What separates the beauty queens from past generations’ Miss Pears or hundreds of ‘cute’ little girls featured in advertisements? How do we tell the Barbie dolls from the baby dolls? Partly the difference is produced by the super­ficial effects of make-up and more adult clothes and hairstyles. It also, however, derives from something called ‘sexuality’, something antithetical to authentic childhood which is signified by dressing up for this ‘adult’ per­formance. ‘Sexuality’ is further indicated by gestures, movements, a particular turn of the head, a knowing look or wink — all of which the competitors in the beauty pageants were being explicitly taught. They were being deliberately schooled in the performance of a sexualised femininity. The result, according to Alison Graham is a little girl who ‘imitates a sexuality she should know nothing about’. This phrase presupposes that sexuality is in itself improper for children and, more importantly, it hinges on the idea that female sexuality is reducible to how one looks, to a performance of sexual desirability and availability. Women’s ‘sexuality’ is talked about in these terms too — even by some feminists (for example in Ros Coward’s Female Desire). It is not an auto­nomous female sexuality which is meant here, but the process of self objectification.

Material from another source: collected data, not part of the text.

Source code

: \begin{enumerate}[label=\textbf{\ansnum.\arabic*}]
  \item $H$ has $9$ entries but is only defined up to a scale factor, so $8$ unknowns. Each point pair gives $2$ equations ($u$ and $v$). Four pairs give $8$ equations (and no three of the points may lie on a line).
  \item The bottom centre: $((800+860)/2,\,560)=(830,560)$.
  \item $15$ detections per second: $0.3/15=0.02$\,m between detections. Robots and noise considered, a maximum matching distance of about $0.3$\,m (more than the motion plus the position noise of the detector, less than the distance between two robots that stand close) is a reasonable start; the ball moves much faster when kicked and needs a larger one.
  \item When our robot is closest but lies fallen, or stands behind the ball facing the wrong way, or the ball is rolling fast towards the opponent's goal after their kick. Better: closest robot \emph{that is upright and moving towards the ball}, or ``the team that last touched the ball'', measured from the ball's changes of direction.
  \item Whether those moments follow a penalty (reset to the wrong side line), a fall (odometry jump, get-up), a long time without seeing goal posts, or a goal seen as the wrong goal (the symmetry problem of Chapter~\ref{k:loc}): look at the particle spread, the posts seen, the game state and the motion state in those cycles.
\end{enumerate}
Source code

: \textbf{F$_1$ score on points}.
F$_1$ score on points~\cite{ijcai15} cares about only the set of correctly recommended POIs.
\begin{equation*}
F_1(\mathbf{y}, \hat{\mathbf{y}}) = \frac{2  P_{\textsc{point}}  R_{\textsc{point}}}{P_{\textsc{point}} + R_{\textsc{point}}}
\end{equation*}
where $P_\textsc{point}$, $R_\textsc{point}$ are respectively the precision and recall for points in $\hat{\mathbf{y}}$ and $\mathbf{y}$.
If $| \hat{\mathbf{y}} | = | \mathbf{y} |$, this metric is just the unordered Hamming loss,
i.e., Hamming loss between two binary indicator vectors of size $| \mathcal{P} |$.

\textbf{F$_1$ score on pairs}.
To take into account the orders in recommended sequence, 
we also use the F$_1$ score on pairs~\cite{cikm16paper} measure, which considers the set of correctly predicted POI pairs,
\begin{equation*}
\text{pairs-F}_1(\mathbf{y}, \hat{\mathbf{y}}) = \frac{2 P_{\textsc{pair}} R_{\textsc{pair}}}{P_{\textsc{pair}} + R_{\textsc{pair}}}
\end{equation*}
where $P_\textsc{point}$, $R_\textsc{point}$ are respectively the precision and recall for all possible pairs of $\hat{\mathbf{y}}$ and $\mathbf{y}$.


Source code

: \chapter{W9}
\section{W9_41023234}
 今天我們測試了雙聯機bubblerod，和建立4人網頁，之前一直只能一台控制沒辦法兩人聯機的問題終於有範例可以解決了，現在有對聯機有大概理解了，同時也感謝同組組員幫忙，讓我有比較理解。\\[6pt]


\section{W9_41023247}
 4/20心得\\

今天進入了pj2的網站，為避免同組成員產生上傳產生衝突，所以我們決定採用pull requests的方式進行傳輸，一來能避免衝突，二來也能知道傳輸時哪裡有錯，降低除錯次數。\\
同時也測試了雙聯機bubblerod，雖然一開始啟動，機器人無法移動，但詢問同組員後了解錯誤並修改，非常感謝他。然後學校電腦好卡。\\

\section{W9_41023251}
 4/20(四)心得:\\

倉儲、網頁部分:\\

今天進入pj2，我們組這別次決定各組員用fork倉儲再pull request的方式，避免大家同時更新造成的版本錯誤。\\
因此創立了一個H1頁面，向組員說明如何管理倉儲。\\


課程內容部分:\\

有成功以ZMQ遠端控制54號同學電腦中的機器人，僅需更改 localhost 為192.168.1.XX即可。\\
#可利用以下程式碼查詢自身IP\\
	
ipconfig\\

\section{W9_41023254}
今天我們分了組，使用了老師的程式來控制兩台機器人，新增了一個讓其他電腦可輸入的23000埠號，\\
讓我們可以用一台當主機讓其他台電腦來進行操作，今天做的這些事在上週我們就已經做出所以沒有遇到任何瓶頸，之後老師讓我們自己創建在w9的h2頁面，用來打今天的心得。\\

The little girl who ‘imitates a sexuality she should know nothing about’ is just acting out a more stylised version of the usual little girl performance — and in one sense she knows nothing about sexuality while in another she knows a great deal. She is probably ignorant of the mechanics of heterosexual sex, yet she knows that being attractive, flirtatious and cute wins a positive response from adults — and little girls know this even if they don’t enter beauty contests. Again, this is not a new phenomenon: Simone de Beauvoir noted it nearly 50 years ago. In The Second Sex she argues that the little girl ‘soon learns that in order to be pleasing she must be “pretty as a picture”; she tries to make herself look like a picture, she puts on fancy clothes, she studies herself in the mirror, she compares herself with princesses and fairies’. Through engaging in ‘childish coquetry’ she will seek to be the centre of attention (p.306). This is not so far away from the five year old contestant in a beauty contest who announces to approval from all around her ‘I’m a queen every day’.

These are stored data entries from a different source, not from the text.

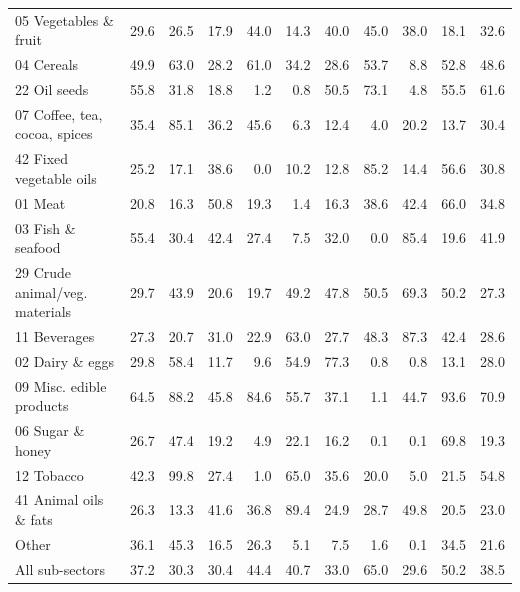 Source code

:\begin{tabular}{lrrrrrrrrrr}
05 Vegetables \& fruit & 29.6 & 26.5 & 17.9 & 44.0 & 14.3 & 40.0 & 45.0 & 38.0 & 18.1 & 32.6 \\
04 Cereals & 49.9 & 63.0 & 28.2 & 61.0 & 34.2 & 28.6 & 53.7 & 8.8 & 52.8 & 48.6 \\
22 Oil seeds & 55.8 & 31.8 & 18.8 & 1.2 & 0.8 & 50.5 & 73.1 & 4.8 & 55.5 & 61.6 \\
07 Coffee, tea, cocoa, spices & 35.4 & 85.1 & 36.2 & 45.6 & 6.3 & 12.4 & 4.0 & 20.2 & 13.7 & 30.4 \\
42 Fixed vegetable oils & 25.2 & 17.1 & 38.6 & 0.0 & 10.2 & 12.8 & 85.2 & 14.4 & 56.6 & 30.8 \\
01 Meat & 20.8 & 16.3 & 50.8 & 19.3 & 1.4 & 16.3 & 38.6 & 42.4 & 66.0 & 34.8 \\
03 Fish \& seafood & 55.4 & 30.4 & 42.4 & 27.4 & 7.5 & 32.0 & 0.0 & 85.4 & 19.6 & 41.9 \\
29 Crude animal/veg. materials & 29.7 & 43.9 & 20.6 & 19.7 & 49.2 & 47.8 & 50.5 & 69.3 & 50.2 & 27.3 \\
11 Beverages & 27.3 & 20.7 & 31.0 & 22.9 & 63.0 & 27.7 & 48.3 & 87.3 & 42.4 & 28.6 \\
02 Dairy \& eggs & 29.8 & 58.4 & 11.7 & 9.6 & 54.9 & 77.3 & 0.8 & 0.8 & 13.1 & 28.0 \\
09 Misc. edible products & 64.5 & 88.2 & 45.8 & 84.6 & 55.7 & 37.1 & 1.1 & 44.7 & 93.6 & 70.9 \\
06 Sugar \& honey & 26.7 & 47.4 & 19.2 & 4.9 & 22.1 & 16.2 & 0.1 & 0.1 & 69.8 & 19.3 \\
12 Tobacco & 42.3 & 99.8 & 27.4 & 1.0 & 65.0 & 35.6 & 20.0 & 5.0 & 21.5 & 54.8 \\
41 Animal oils \& fats & 26.3 & 13.3 & 41.6 & 36.8 & 89.4 & 24.9 & 28.7 & 49.8 & 20.5 & 23.0 \\
Other & 36.1 & 45.3 & 16.5 & 26.3 & 5.1 & 7.5 & 1.6 & 0.1 & 34.5 & 21.6 \\
All sub-sectors & 37.2 & 30.3 & 30.4 & 44.4 & 40.7 & 33.0 & 65.0 & 29.6 & 50.2 & 38.5 \\
\bottomrule
\end{tabular}
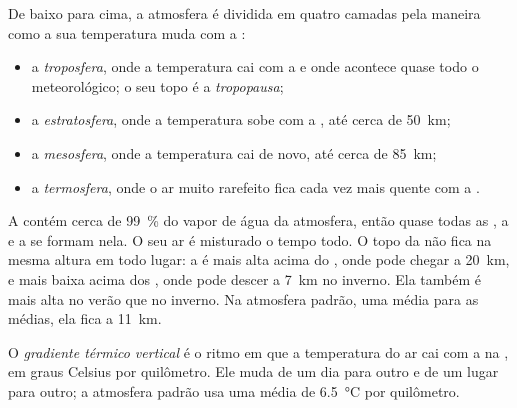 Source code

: \begin{definition}\label{def:g8:the-atmosphere:layers}
De baixo para cima, a atmosfera é dividida em quatro camadas pela maneira
como a sua temperatura muda com a :
\begin{itemize}
  \item a \emph{troposfera}, onde a temperatura cai com
        a  e onde acontece quase todo o  meteorológico; o seu
        topo é a \emph{tropopausa};
  \item a \emph{estratosfera}, onde a temperatura sobe
        com a , até cerca de \qty{50}{km};
  \item a \emph{mesosfera}, onde a temperatura cai de
        novo, até cerca de \qty{85}{km};
  \item a \emph{termosfera}, onde o ar muito rarefeito
        fica cada vez mais quente com a .
\end{itemize}
\end{definition}

A  contém cerca de 99~\% do vapor de água da atmosfera, então
quase todas as , a  e a  se formam nela. O seu ar é
misturado o tempo todo. O topo da  não fica na mesma altura em
todo lugar: a  é mais alta acima do , onde pode chegar a
\qty{20}{km}, e mais baixa acima dos , onde pode descer a
\qty{7}{km} no inverno. Ela também é mais alta no verão que no inverno.
Na atmosfera padrão, uma média para as  médias, ela fica a
\qty{11}{km}.

\begin{definition}\label{def:g8:the-atmosphere:lapse-rate}
O \emph{gradiente térmico vertical} é o
ritmo em que a temperatura do ar cai com a  na , em
graus Celsius por quilômetro. Ele muda de um dia para outro e de um lugar
para outro; a atmosfera padrão usa uma média de
\qty{6.5}{\degreeCelsius} por quilômetro.
\end{definition}

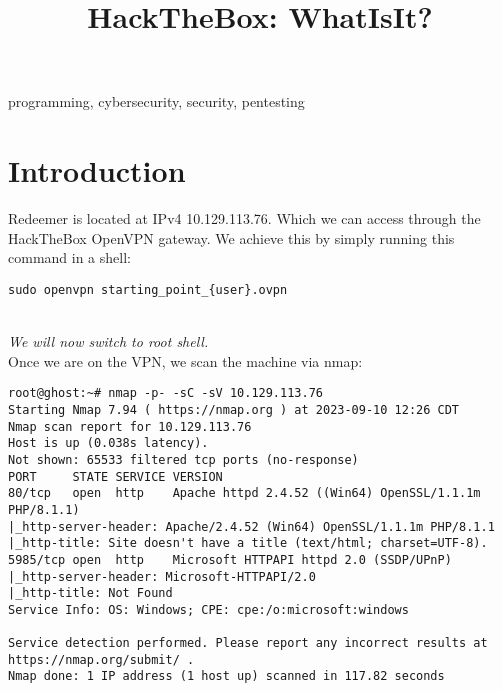 \documentclass[conference]{IEEEtran}
\begin{document}
\onecolumn


\title{HackTheBox: WhatIsIt?}

\author{
}

\maketitle



\begin{abstract}

\end{abstract}



\begin{IEEEkeywords}
programming, cybersecurity, security, pentesting
\end{IEEEkeywords}


\section{Introduction}
Redeemer is located at IPv4 10.129.113.76. Which we can access through the HackTheBox OpenVPN gateway.
We achieve this by simply running this command in a shell:
\begin{scriptsize}
\begin{verbatim}
sudo openvpn starting_point_{user}.ovpn
\end{verbatim}
\end{scriptsize}

\\
\textit{We will now switch to root shell.}
\\

Once we are on the VPN, we scan the machine via nmap:
\begin{scriptsize}
\begin{verbatim}
root@ghost:~# nmap -p- -sC -sV 10.129.113.76
Starting Nmap 7.94 ( https://nmap.org ) at 2023-09-10 12:26 CDT
Nmap scan report for 10.129.113.76
Host is up (0.038s latency).
Not shown: 65533 filtered tcp ports (no-response)
PORT     STATE SERVICE VERSION
80/tcp   open  http    Apache httpd 2.4.52 ((Win64) OpenSSL/1.1.1m PHP/8.1.1)
|_http-server-header: Apache/2.4.52 (Win64) OpenSSL/1.1.1m PHP/8.1.1
|_http-title: Site doesn't have a title (text/html; charset=UTF-8).
5985/tcp open  http    Microsoft HTTPAPI httpd 2.0 (SSDP/UPnP)
|_http-server-header: Microsoft-HTTPAPI/2.0
|_http-title: Not Found
Service Info: OS: Windows; CPE: cpe:/o:microsoft:windows

Service detection performed. Please report any incorrect results at https://nmap.org/submit/ .
Nmap done: 1 IP address (1 host up) scanned in 117.82 seconds
\end{verbatim}
\end{scriptsize}
\end{document}
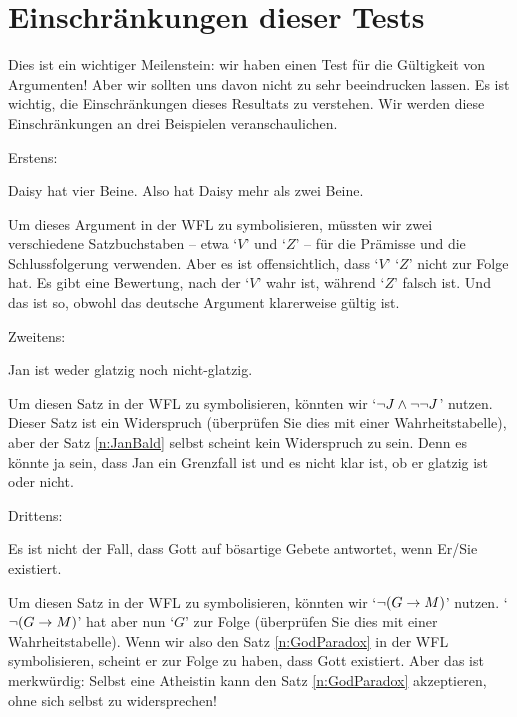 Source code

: \section{Einschränkungen dieser Tests}\label{s:ParadoxesOfMaterialConditional}
Dies ist ein wichtiger Meilenstein: wir haben einen Test für die Gültigkeit von Argumenten! Aber wir sollten uns davon nicht zu sehr beeindrucken lassen. Es ist wichtig, die Einschränkungen dieses Resultats zu verstehen. Wir werden diese Einschränkungen an drei Beispielen veranschaulichen.

Erstens: 
	\begin{earg}
		\item Daisy hat vier Beine. Also hat Daisy mehr als zwei Beine.
	\end{earg}
Um dieses Argument in der WFL zu symbolisieren, müssten wir zwei verschiedene Satzbuchstaben -- etwa `$V$' und `$Z$' -- für die Prämisse und die Schlussfolgerung verwenden. Aber es ist offensichtlich, dass `$V$' `$Z$' nicht zur Folge hat. Es gibt eine Bewertung, nach der `$V$' wahr ist, während `$Z$' falsch ist. Und das ist so, obwohl das deutsche Argument klarerweise gültig ist.

Zweitens:
	\begin{earg}
\setcounter{eargnum}{1}
		\item\label{n:JanBald} Jan ist weder glatzig noch nicht-glatzig.
	\end{earg}
Um diesen Satz in der WFL zu symbolisieren, könnten wir `$\neg J \wedge \neg \neg J$' nutzen. Dieser Satz ist ein Widerspruch (überprüfen Sie dies mit einer Wahrheitstabelle), aber der Satz \ref{n:JanBald} selbst scheint kein Widerspruch zu sein. Denn es könnte ja sein, dass Jan ein Grenzfall ist und es nicht klar ist, ob er glatzig ist oder nicht.

Drittens:
	\begin{earg}
	\setcounter{eargnum}{2}	
	\item\label{n:GodParadox} Es ist nicht der Fall, dass Gott auf bösartige Gebete antwortet, wenn Er/Sie existiert.
	\end{earg}
Um diesen Satz in der WFL zu symbolisieren, könnten wir `$\neg (G \rightarrow M)$' nutzen. `$\neg (G \rightarrow M)$' hat aber nun `$G$' zur Folge (überprüfen Sie dies mit einer Wahrheitstabelle). Wenn wir also den Satz \ref{n:GodParadox} in der WFL symbolisieren, scheint er zur Folge zu haben, dass Gott existiert. Aber das ist merkwürdig: Selbst eine Atheistin kann den Satz \ref{n:GodParadox} akzeptieren, ohne sich selbst zu widersprechen!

This knowing but not knowing — being encouraged to sexualise themselves as objects without understanding the implications — is a dangerous game for girls. Paradoxically the same parents who encourage their daughters to behave like this would, I’m sure, think it terrible for them to know about the realities of sex. It is this anxiety which underlies recent concern about teenage magazines. On the one hand these publications encourage aspects of femininity which are socially approved — interest in fashion, make-up and being attractive — while in another they appear to pose a threat of a more knowing and active female sexuality. It is the issue of sexual knowledge and how much of it should be available to young women which is the central issue at stake in the attempt to regulate teenage girls’ reading.

Sex and the teenage girl

The Periodical (Protection of Children) Bill is a private member’s bill introduced under the ten minute rule and, as such, is unlikely to become law. Even if there were a law requiring the printing of minimum reading ages on the covers of magazines, I cannot seeing this stopping young women from wanting to read them — though it might enhance parents’ ability to police what their daughters are reading. The most popular magazine among boys aged 11-14 — Viz — does carry on its cover the message ‘not for sale to children’. According to the Central Statistical Office’s publication Social Focus on Children, over a quarter of boys in this age group read it. I find this far more worrying than the magazines girls are reading, but boys’ reading habits have not come under public scrutiny — a point I will return to later.

We might want to consider why a magazine called Just Seventeen is the most popular purchase among 11 to 14 year olds in the first place, or why 19 is read by girls in their mid-teens. Part of the appeal of these magazines is that they speak to those who are still classed as children, still lacking the rights of adulthood but who aspire to the maturity and status that young womanhood seems to offer them. Girls of this age often want to be older, want to be treated as adults, want what they are debarred from on the grounds of age. Wanting the forbidden does not necessarily mean that they all want to rush out and have sex, but they do want the right to know about it.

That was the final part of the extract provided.